State Controller John Chiang today announced a landmark settlement with insurer John Hancock, paving the way for reforms of wide-spread industry practices that have victimized the purchasers of life insurance policies and annuity contracts for decades. It is the first settlement resulting from an audit of 21 insurance companies that Controller Chiang began nearly three years ago.
“Too many Californians have been victimized by a company they entrusted with their retirement security and the care of their families,” Chiang said. “While John Hancock is the first to be held accountable, it will not be the last. I am prepared to pursue all actions necessary – including litigation – to bring the rest of the industry into compliance.”
The Controller initiated the audit investigation in July of 2008 to determine the insurance industry’s compliance with state unclaimed property laws. Administered by the Controller, the California unclaimed property program generally provides that businesses must send lost or abandoned financial accounts to the State after three years of inactivity in order to safeguard private property from being lost during mergers or bankruptcies, drawn down by service or storage fees, or simply used by private interests.
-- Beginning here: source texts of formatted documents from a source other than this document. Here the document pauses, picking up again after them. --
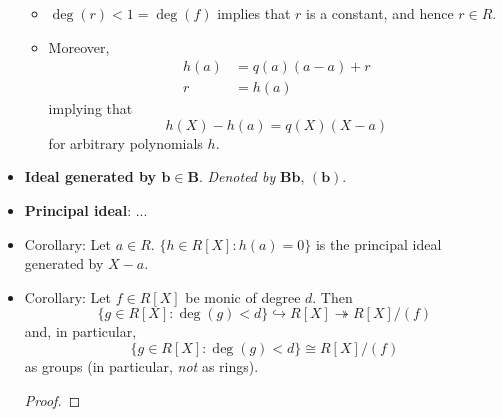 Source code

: \documentclass[../notes.tex]{subfiles}
\begin{document}
\begin{itemize}
\begin{itemize}
        \item $\deg(r)<1=\deg(f)$ implies that $r$ is a constant, and hence $r\in R$.
        \item Moreover,
        \begin{align*}
            h(a) &= q(a)(a-a)+r\\
            r &= h(a)
        \end{align*}
        implying that
        \begin{equation*}
            h(X)-h(a) = q(X)(X-a)
        \end{equation*}
        for arbitrary polynomials $h$.
    \end{itemize}
    \item \textbf{Ideal generated by $\bm{b\in B}$}. \emph{Denoted by} $\bm{Bb}$, $\bm{(b)}$.
    \item \textbf{Principal ideal}: ...
    \item Corollary: Let $a\in R$. $\{h\in R[X]:h(a)=0\}$ is the principal ideal generated by $X-a$.
    \item Corollary: Let $f\in R[X]$ be monic of degree $d$. Then
    \begin{equation*}
        \{g\in R[X]:\deg(g)<d\} \hookrightarrow R[X]
        \twoheadrightarrow R[X]/(f)
    \end{equation*}
    and, in particular,
    \begin{equation*}
        \{g\in R[X]:\deg(g)<d\} \cong R[X]/(f)
    \end{equation*}
    as groups (in particular, \emph{not} as rings).
    \begin{proof}


\end{proof}
\end{itemize}
\end{document}
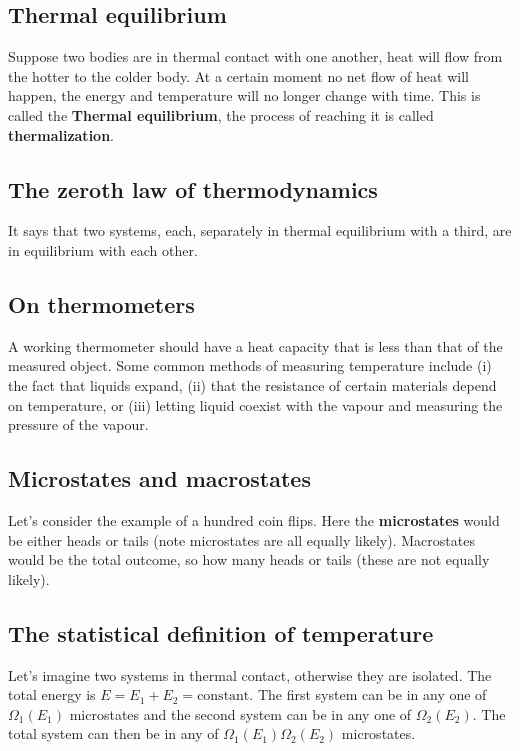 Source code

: \documentclass[a4paper]{article}
\begin{document}
\subsection{Thermal equilibrium}

Suppose two bodies are in thermal contact with one another, heat will flow from the hotter to the colder body. At a certain moment no net flow of heat will happen, the energy and temperature will no longer change with time. This is called the \textbf{Thermal equilibrium}, the process of reaching it is called \textbf{thermalization}.

\subsection{The zeroth law of thermodynamics}

It says that two systems, each, separately in thermal equilibrium with a third, are in equilibrium with each other. 

\subsection{On thermometers}

A working thermometer should have a heat capacity that is less than that of the measured object. Some common methods of measuring temperature include (i) the fact that liquids expand, (ii) that the resistance of certain materials depend on temperature, or (iii) letting liquid coexist with the vapour and measuring the pressure of the vapour.

\subsection{Microstates and macrostates}

Let's consider the example of a hundred coin flips. Here the \textbf{microstates} would be either heads or tails (note microstates are all equally likely). Macrostates would be the total outcome, so how many heads or tails (these are not equally likely).

\subsection{The statistical definition of temperature}

Let's imagine two systems in thermal contact, otherwise they are isolated. The total energy is $E=E_1+E_2=\text{constant}$. The first system can be in any one of $\Omega_1(E_1)$ microstates and the second system can be in any one of $\Omega_2(E_2)$. The total system can then be in any of $\Omega_1(E_1)\Omega_2(E_2)$ microstates.
\end{document}

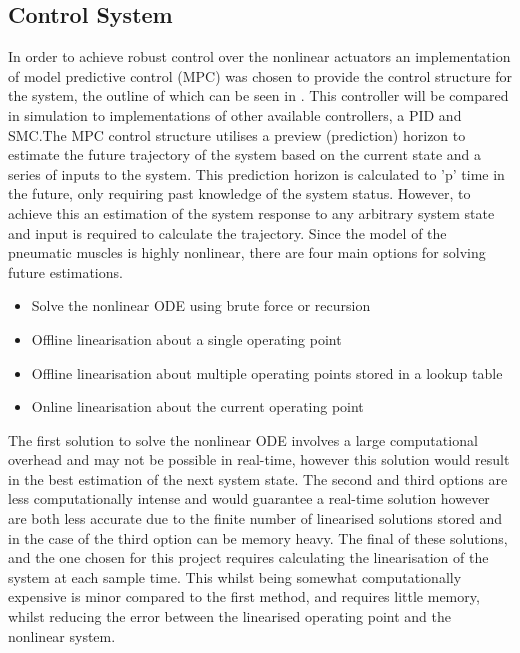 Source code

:\documentclass[11pt,a4paper]{article}
\begin{document}
\subsection{Control System}
\label{sub:control_system}
In order to achieve robust control over the nonlinear actuators an implementation of model predictive control (MPC) was chosen to provide the control structure for the system, the outline of which can be seen in . This controller will be compared in simulation to implementations of other available controllers, a PID and SMC.The MPC control structure utilises a preview (prediction) horizon to estimate the future trajectory of the system based on the current state and a series of inputs to the system. This prediction horizon is calculated to 'p' time in the future, only requiring past knowledge of the system status. However, to achieve this an estimation of the system response to any arbitrary system state and input is required to calculate the trajectory. Since the model of the pneumatic muscles is highly nonlinear, there are four main options for solving future estimations.
\begin{itemize}
    \item Solve the nonlinear ODE using brute force or recursion
    \item Offline linearisation about a single operating point
    \item Offline linearisation about multiple operating points stored in a lookup table
    \item Online linearisation about the current operating point
\end{itemize}

The first solution to solve the nonlinear ODE involves a large computational overhead and may not be possible in real-time, however this solution would result in the best estimation of the next system state. The second and third options are less computationally intense and would guarantee a real-time solution however are both less accurate due to the finite number of linearised solutions stored and in the case of the third option can be memory heavy. The final of these solutions, and the one chosen for this project requires calculating the linearisation of the system at each sample time. This whilst being somewhat computationally expensive is minor compared to the first method, and requires little memory, whilst reducing the error between the linearised operating point and the nonlinear system.\newline
\end{document}
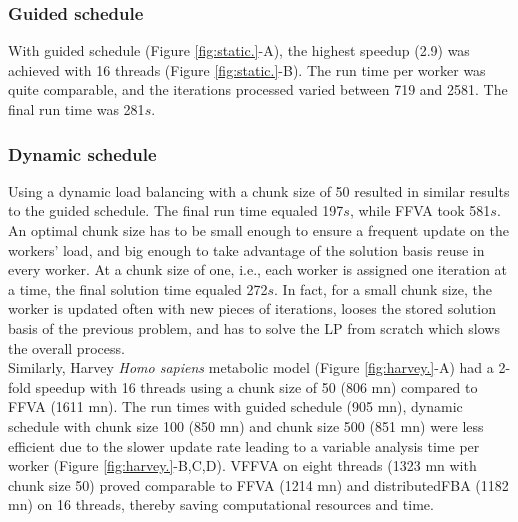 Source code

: \subsubsection*{Guided schedule}
With guided schedule (Figure \ref{fig:static.}-A), the highest speedup (2.9) was achieved with 16 threads (Figure \ref{fig:static.}-B). The run time per worker was quite comparable, and the iterations processed varied between 719 and 2581. The final run time was 281$s$.
\subsubsection*{Dynamic schedule}
Using a dynamic load balancing with a chunk size of 50 resulted in similar results to the guided schedule. The final run time equaled 197$s$, while FFVA took 581$s$. An optimal chunk size has to be small enough to ensure a frequent update on the workers' load, and big enough to take advantage of the solution basis reuse in every worker. At a chunk size of one, i.e., each worker is assigned one iteration at a time, the final solution time equaled 272$s$. In fact, for a small chunk size, the worker is updated often with new pieces of iterations, looses the stored solution basis of the previous problem, and has to solve the LP from scratch which slows the overall process.\\ 

\noindent Similarly, Harvey \textit{Homo sapiens} metabolic model \cite{thiele2018metabolism} (Figure \ref{fig:harvey.}-A) had a 2-fold speedup with 16 threads using a chunk size of 50 (806 mn) compared to FFVA (1611 mn). The run times with guided schedule (905 mn), dynamic schedule with chunk size 100 (850 mn) and chunk size 500 (851 mn) were less efficient due to the slower update rate leading to a variable analysis time per worker (Figure \ref{fig:harvey.}-B,C,D). VFFVA on eight threads (1323 mn with chunk size 50) proved comparable to FFVA (1214 mn) and distributedFBA (1182 mn) on 16 threads, thereby saving computational resources and time. 
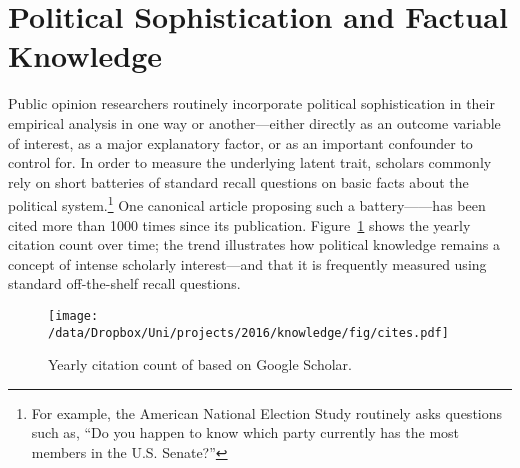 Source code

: \section*{Political Sophistication and Factual Knowledge}


Public opinion researchers routinely incorporate political sophistication in their empirical analysis in one way or another---either directly as an outcome variable of interest, as a major explanatory factor, or as an important confounder to control for. In order to measure the underlying latent trait, scholars commonly rely on short batteries of standard recall questions on basic facts about the political system.\footnote{For example, the American National Election Study routinely asks questions such as, ``Do you happen to know which party currently has the most members in the U.S. Senate?''} One canonical article proposing such a battery---\citet{carpini1993measuring}---has been cited more than 1000 times since its publication. Figure~\ref{fig:carpini} shows the yearly citation count over time; the trend illustrates how political knowledge remains a concept of intense scholarly interest---and that it is frequently measured using standard off-the-shelf recall questions.

\begin{figure}[h]\centering
	\texttt{[image: /data/Dropbox/Uni/projects/2016/knowledge/fig/cites.pdf]}
	\caption[Yearly citation count of \citet{carpini1993measuring}]{Yearly citation count of \citet{carpini1993measuring} based on Google Scholar.}\label{fig:carpini}
\end{figure}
The audit revealed an industry-wide practice of companies failing to pay death benefits to the beneficiaries of life insurance policies. Instead, companies would draw-down the policies’ cash reserves in order to continue collecting premium payments from the deceased. Once the cash reserves were depleted, the company would cancel the policy. The audits also found that insurers did not routinely cross-check the owners of dormant accounts with government databases listing the deceased. In other cases, the company had direct knowledge of the death of a policy owner, but still did not notify the beneficiaries.
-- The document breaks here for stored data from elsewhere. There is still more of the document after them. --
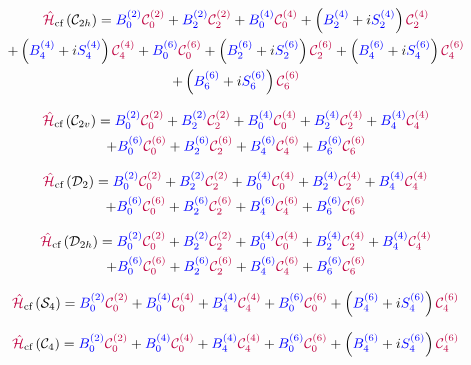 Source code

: \begin{multline}
\hamCrystalFieldSymbol\left(\groupSymbol{C}{2h}\right)  = \Bkq{2}{0} \Ckq{2}{0} + 
 \Bkq{2}{2} \Ckq{2}{2} + 
 \Bkq{4}{0} \Ckq{4}{0} + 
 \left(\Bkq{4}{2} + \iu \Skq{4}{2}\right) \Ckq{4}{2} \\ 
 + \left(\Bkq{4}{4} + \iu \Skq{4}{4}\right) \Ckq{4}{4} + 
 \Bkq{6}{0} \Ckq{6}{0} + 
 \left(\Bkq{6}{2} + \iu \Skq{6}{2}\right) \Ckq{6}{2} + 
 \left(\Bkq{6}{4} + \iu \Skq{6}{4}\right) \Ckq{6}{4} \\ 
 + \left(\Bkq{6}{6} + \iu \Skq{6}{6}\right) \Ckq{6}{6}
\label{eqn:cf:C2h}
\end{multline}


\begin{multline}
\hamCrystalFieldSymbol\left(\groupSymbol{C}{2v}\right)  = \Bkq{2}{0} \Ckq{2}{0} + 
 \Bkq{2}{2} \Ckq{2}{2} + 
 \Bkq{4}{0} \Ckq{4}{0} + 
 \Bkq{4}{2} \Ckq{4}{2} + 
 \Bkq{4}{4} \Ckq{4}{4} \\ 
 + \Bkq{6}{0} \Ckq{6}{0} + 
 \Bkq{6}{2} \Ckq{6}{2} + 
 \Bkq{6}{4} \Ckq{6}{4} + 
 \Bkq{6}{6} \Ckq{6}{6}
\label{eqn:cf:C2v}
\end{multline}


\begin{multline}
\hamCrystalFieldSymbol\left(\groupSymbol{D}{2}\right)  = \Bkq{2}{0} \Ckq{2}{0} + 
 \Bkq{2}{2} \Ckq{2}{2} + 
 \Bkq{4}{0} \Ckq{4}{0} + 
 \Bkq{4}{2} \Ckq{4}{2} + 
 \Bkq{4}{4} \Ckq{4}{4} \\ 
 + \Bkq{6}{0} \Ckq{6}{0} + 
 \Bkq{6}{2} \Ckq{6}{2} + 
 \Bkq{6}{4} \Ckq{6}{4} + 
 \Bkq{6}{6} \Ckq{6}{6}
\label{eqn:cf:D2}
\end{multline}


\begin{multline}
\hamCrystalFieldSymbol\left(\groupSymbol{D}{2h}\right)  = \Bkq{2}{0} \Ckq{2}{0} + 
 \Bkq{2}{2} \Ckq{2}{2} + 
 \Bkq{4}{0} \Ckq{4}{0} + 
 \Bkq{4}{2} \Ckq{4}{2} + 
 \Bkq{4}{4} \Ckq{4}{4} \\ 
 + \Bkq{6}{0} \Ckq{6}{0} + 
 \Bkq{6}{2} \Ckq{6}{2} + 
 \Bkq{6}{4} \Ckq{6}{4} + 
 \Bkq{6}{6} \Ckq{6}{6}
\label{eqn:cf:D2h}
\end{multline}


\begin{multline}
\hamCrystalFieldSymbol\left(\groupSymbol{S}{4}\right)  = \Bkq{2}{0} \Ckq{2}{0} + 
 \Bkq{4}{0} \Ckq{4}{0} + 
 \Bkq{4}{4} \Ckq{4}{4} + 
 \Bkq{6}{0} \Ckq{6}{0} + 
 \left(\Bkq{6}{4} + \iu \Skq{6}{4}\right) \Ckq{6}{4}
\label{eqn:cf:S4}
\end{multline}


\begin{multline}
\hamCrystalFieldSymbol\left(\groupSymbol{C}{4}\right)  = \Bkq{2}{0} \Ckq{2}{0} + 
 \Bkq{4}{0} \Ckq{4}{0} + 
 \Bkq{4}{4} \Ckq{4}{4} + 
 \Bkq{6}{0} \Ckq{6}{0} + 
 \left(\Bkq{6}{4} + \iu \Skq{6}{4}\right) \Ckq{6}{4}
\label{eqn:cf:C4}
\end{multline}


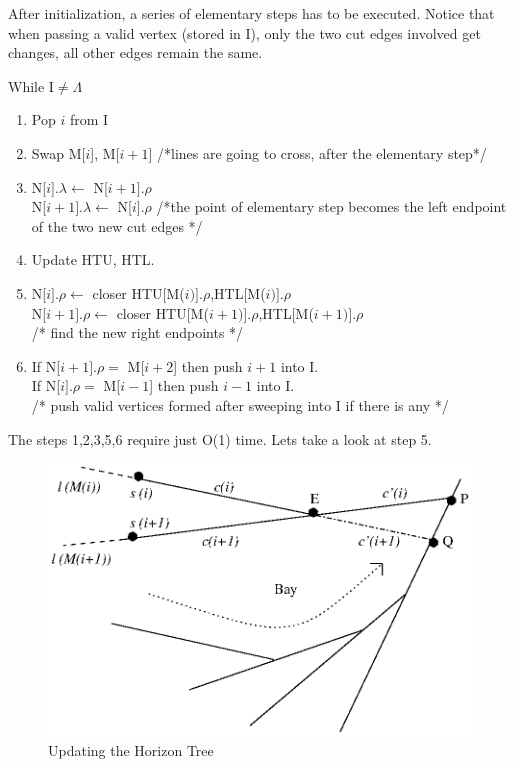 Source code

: \documentclass[12pt]{article}
\begin{document}
        After initialization, a series of elementary steps has to be executed.
        Notice that when passing a valid vertex (stored in I), only the two
        cut edges involved get changes, all other edges remain the same.

        \vspace{.2 cm}

        While I$\neq \Lambda$
        \begin{enumerate}
            \item Pop $i$ from I
            \item Swap M[$i$], M[$i+1$] /*lines are going to cross, after the elementary step*/
            \item N[$i].\lambda \leftarrow$ N[$i+1].\rho $ \\
                N[$i+1].\lambda \leftarrow$ N[$i].\rho $ /*the point of elementary step
            becomes the left endpoint of the two new cut edges */ 
            \item Update HTU, HTL.
            \item N[$i].\rho \leftarrow $ closer {HTU[M($i)].\rho$,HTL[M($i)].\rho$} \\
                N[$i+1].\rho \leftarrow$ closer {HTU[M($i+1)].\rho$,HTL[M($i+1)].\rho$} \\
                /* find the new right endpoints */
            \item If N[$i+1].\rho =$ M[$i+2$] then push $i+1$ into I. \\
                If N[$i].\rho =$ M[$i-1$] then push $i-1$ into I. \\
                /* push valid vertices formed after sweeping into I if there is any */
        \end{enumerate}

        The steps 1,2,3,5,6 require just O(1) time. Lets take a look at step 5.


        \begin{figure}
            \center
            \includegraphics[viewport=205 290 401 426]{update_htu.eps}
            \caption{Updating the Horizon Tree}
            \label{figure.update_htu}
        \end{figure}
\end{document}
For example, a policy was issued by John Hancock on February 16, 1963, to an individual who subsequently died on April 20, 1999. For the seven years following his death, the company continued to collect premium payments by depleting the policy’s cash reserves until it was finally cancelled on January 1, 2009. The policy’s file does not contain any indication of when the last contact with the insured occurred, or that any efforts were made to locate the insurance owner prior to the policy lapsing. More than 11 years after the insured’s death, John Hancock still has not paid the beneficiaries or sent to the State Controller’s Office for safekeeping any benefits due under the policy. The company has written off all liability under the policy.
The Controller’s investigation also exposed similar abuses with the administration of annuity contracts. For example, John Hancock issued a contract on June 7, 1991, to an individual who subsequently died on May 1, 1995. The company’s own files contain notes revealing that the annuitant owner’s mother called the company in August 2002 reporting that her son had died. Additional notations in the file dated June 15, 2005, and October 13, 2005, state that the annuitant had died. Despite these acknowledgements, the file indicates the company continued to send mail to him in 2005, 2006, and 2007 – all of which was returned as undeliverable. Another notation was made to the file on July 14, 2009, acknowledging the owner was deceased, and that the company, for the first time, had attempted to contact a relative. According to the file, on October 26, 2009 – more than 14 years after the annuitant’s death – John Hancock paid the death benefit to the annuitant’s estate.
Today’s ground-breaking settlement requires John Hancock, a subsidiary of Manulife Financial Corporation, to do the following
• Restore the full value of more than 6,400 impacted accounts dating back to 1992;
• Create and adhere to methods for better identifying deceased policy holders and notifying their beneficiaries;
• Fully comply with California’s unclaimed property laws and cooperate with the Controller’s efforts to reunite more than $20 million of death benefits and matured annuities with their owners or, in many cases, the owners’ heirs;
• Pay the State of California three percent compounded interest on the value of the held amounts from 1995, or from the date of the owner’s death, whichever is later.
“These policies were purchased to give the owners and their families peace of mind,” said Chiang. “I will move to quickly return those benefits to their rightful owners.”